If you need to travel during your 14-day course, keep the medicine in your carry-on luggage in its original packaging, together with a copy of the prescription or clinical summary. Avoid placing capsules in checked luggage where they may be exposed to extreme temperatures. Temperature-sensitive travel bags are not generally necessary for short trips.

Disposal

Do not throw away medicines via wastewater or household waste. Unused or expired capsules should be returned to a pharmacy or handed to a local authorized medicine take-back program. These measures help protect the environment and prevent accidental exposure. Do not flush capsules down the toilet or pour them into sinks.

What Does Tecovirimat SIGA Contain?

Each hard capsule contains 200 mg of tecovirimat as the active ingredient, formulated with microcrystalline cellulose, croscarmellose sodium, hypromellose, lactose monohydrate, magnesium stearate, and colloidal silicon dioxide. The capsule shell is made of gelatin, titanium dioxide, and shellac-based printing ink.

Understanding what is inside each capsule is useful both for patients with specific allergies and for people who follow dietary or religious restrictions. The formulation of Tecovirimat SIGA is deliberately simple: the active molecule is not very soluble in water and therefore requires careful pharmaceutical engineering to ensure reproducible absorption, especially when taken with food.

Active Ingredient

Each capsule contains 200 mg of tecovirimat (equivalent to 210 mg of tecovirimat monohydrate). Tecovirimat is a small-molecule compound of the adamantyl class and has the chemical name 4-(trifluoromethyl)-N-((3aR,4R,4aR,5aS,6S,6aS)-3-oxo-2-octahydro-2,5,6-trimethano-cyclopropa[a]pentalen-3a(3H)-yl)benzamide. Its full IUPAC name and molecular structure are detailed in the Summary of Product Characteristics.

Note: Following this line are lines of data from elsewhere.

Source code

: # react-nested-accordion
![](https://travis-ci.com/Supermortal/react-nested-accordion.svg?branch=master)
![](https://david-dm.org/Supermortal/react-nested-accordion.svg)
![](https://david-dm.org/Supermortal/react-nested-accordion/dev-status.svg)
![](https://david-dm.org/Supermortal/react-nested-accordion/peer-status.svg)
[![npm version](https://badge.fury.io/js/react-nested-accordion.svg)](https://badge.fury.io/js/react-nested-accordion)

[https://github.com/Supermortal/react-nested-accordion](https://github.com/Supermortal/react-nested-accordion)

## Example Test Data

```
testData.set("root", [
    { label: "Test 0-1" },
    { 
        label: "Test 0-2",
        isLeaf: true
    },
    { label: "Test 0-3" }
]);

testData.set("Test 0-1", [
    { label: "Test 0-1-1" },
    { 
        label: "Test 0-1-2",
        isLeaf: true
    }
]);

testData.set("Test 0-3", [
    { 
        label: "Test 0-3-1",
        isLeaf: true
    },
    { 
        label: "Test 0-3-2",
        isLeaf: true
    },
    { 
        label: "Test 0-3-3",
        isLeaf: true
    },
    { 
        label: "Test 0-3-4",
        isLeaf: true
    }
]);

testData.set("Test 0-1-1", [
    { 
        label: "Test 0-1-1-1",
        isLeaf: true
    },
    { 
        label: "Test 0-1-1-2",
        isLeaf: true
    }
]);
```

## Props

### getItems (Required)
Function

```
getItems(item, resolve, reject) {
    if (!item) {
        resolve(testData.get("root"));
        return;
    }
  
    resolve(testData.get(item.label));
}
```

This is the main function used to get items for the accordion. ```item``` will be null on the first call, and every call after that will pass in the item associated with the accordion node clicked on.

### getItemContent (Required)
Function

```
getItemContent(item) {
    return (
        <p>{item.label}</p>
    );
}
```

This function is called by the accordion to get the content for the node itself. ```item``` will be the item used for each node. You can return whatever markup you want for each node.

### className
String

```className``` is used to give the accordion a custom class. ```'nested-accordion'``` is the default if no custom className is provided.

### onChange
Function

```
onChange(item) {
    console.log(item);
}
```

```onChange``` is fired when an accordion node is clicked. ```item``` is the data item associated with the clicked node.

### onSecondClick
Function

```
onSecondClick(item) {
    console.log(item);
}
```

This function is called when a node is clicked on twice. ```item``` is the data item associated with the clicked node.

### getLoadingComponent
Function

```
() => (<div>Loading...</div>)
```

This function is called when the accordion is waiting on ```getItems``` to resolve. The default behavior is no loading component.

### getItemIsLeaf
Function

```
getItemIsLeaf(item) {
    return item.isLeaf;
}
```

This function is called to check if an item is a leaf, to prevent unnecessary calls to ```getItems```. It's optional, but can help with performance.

Excipients (Inactive Ingredients)

The capsule contents contain the following inactive ingredients:

• Microcrystalline cellulose — a filler and binder derived from plant cellulose
• Lactose monohydrate — a diluent; patients with rare hereditary problems of galactose intolerance, total lactase deficiency, or glucose-galactose malabsorption should not take this medicine
• Croscarmellose sodium — a disintegrant that helps the capsule break apart quickly after swallowing
• Hypromellose (HPMC) — a binder that improves tablet structure and dissolution
• Magnesium stearate — a lubricant that prevents sticking during manufacture
• Colloidal anhydrous silica — a glidant that improves powder flow

Capsule Shell

The capsule shell contains:

• Gelatin — derived from bovine or porcine sources; patients following vegetarian or vegan diets, or those with religious dietary laws restricting certain animal products, should discuss alternatives with their doctor
• Titanium dioxide (E171) — a white opacifier
• Printing ink — containing shellac, black iron oxide (E172), propylene glycol, and potassium hydroxide

Allergen and Dietary Considerations

• Lactose: each capsule contains a small amount of lactose; not suitable for patients with severe lactose intolerance or hereditary galactose disorders
• Gluten-free: the formulation does not contain gluten
• Gelatin source: confirm the source with the prescriber or pharmacist if dietary restrictions apply
• Sodium content: negligible amount from croscarmellose sodium; suitable for sodium-restricted diets

Appearance and Packaging

Tecovirimat SIGA capsules are size 0 hard gelatin capsules with an opaque orange cap and opaque off-white body, printed with “SIGA” on the cap and “ST-246” on the body in black ink. Each capsule contains a white to off-white powder. Capsules are packaged in PVC/aluminium blister strips, with each carton typically containing sufficient capsules for the full 14-day course.